▸ **Requirement**: The required output is the line with "if ($a < 20)" and each line that follows it to the end of the entries below, copied exactly and with nothing added.

-=-=-

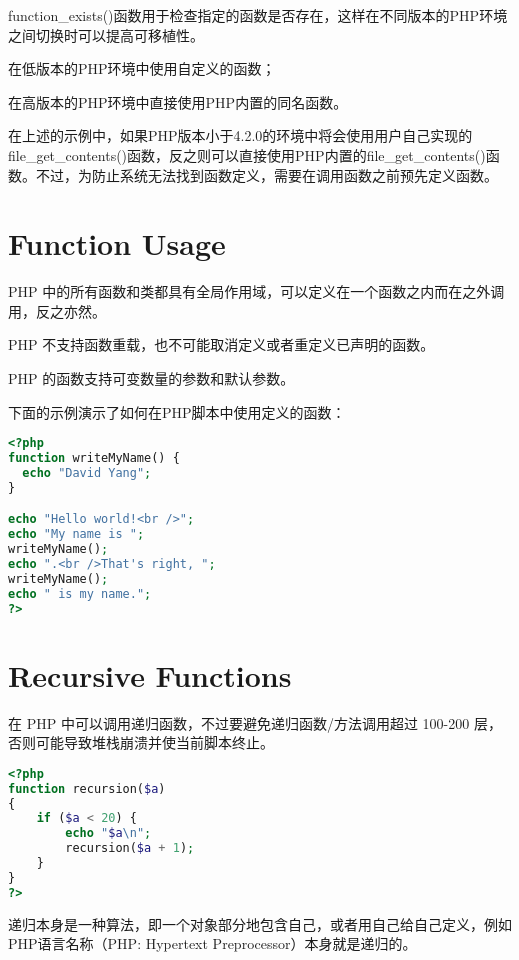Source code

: function\_exists()函数用于检查指定的函数是否存在，这样在不同版本的PHP环境之间切换时可以提高可移植性。

\begin{compactitem}
\item 在低版本的PHP环境中使用自定义的函数；
\item 在高版本的PHP环境中直接使用PHP内置的同名函数。
\end{compactitem}

在上述的示例中，如果PHP版本小于4.2.0的环境中将会使用用户自己实现的file\_get\_contents()函数，反之则可以直接使用PHP内置的file\_get\_contents()函数。不过，为防止系统无法找到函数定义，需要在调用函数之前预先定义函数。






\section{Function Usage}

PHP 中的所有函数和类都具有全局作用域，可以定义在一个函数之内而在之外调用，反之亦然。

PHP 不支持函数重载，也不可能取消定义或者重定义已声明的函数。

PHP 的函数支持可变数量的参数和默认参数。


下面的示例演示了如何在PHP脚本中使用定义的函数：


\begin{lstlisting}[language=PHP]
<?php
function writeMyName() {
  echo "David Yang";
}

echo "Hello world!<br />";
echo "My name is ";
writeMyName();
echo ".<br />That's right, ";
writeMyName();
echo " is my name.";
?>
\end{lstlisting}

\section{Recursive Functions}


在 PHP 中可以调用递归函数，不过要避免递归函数/方法调用超过 100-200 层，否则可能导致堆栈崩溃并使当前脚本终止。

\begin{lstlisting}[language=PHP]
<?php
function recursion($a)
{
    if ($a < 20) {
        echo "$a\n";
        recursion($a + 1);
    }
}
?>
\end{lstlisting}

递归本身是一种算法，即一个对象部分地包含自己，或者用自己给自己定义，例如PHP语言名称（PHP: Hypertext Preprocessor）本身就是递归的。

-=-=-

▸ **Result for this exercise**:
    if ($a < 20) {
        echo "$a\n";
        recursion($a + 1);
    }
}
?>
\end{lstlisting}

递归本身是一种算法，即一个对象部分地包含自己，或者用自己给自己定义，例如PHP语言名称（PHP: Hypertext Preprocessor）本身就是递归的。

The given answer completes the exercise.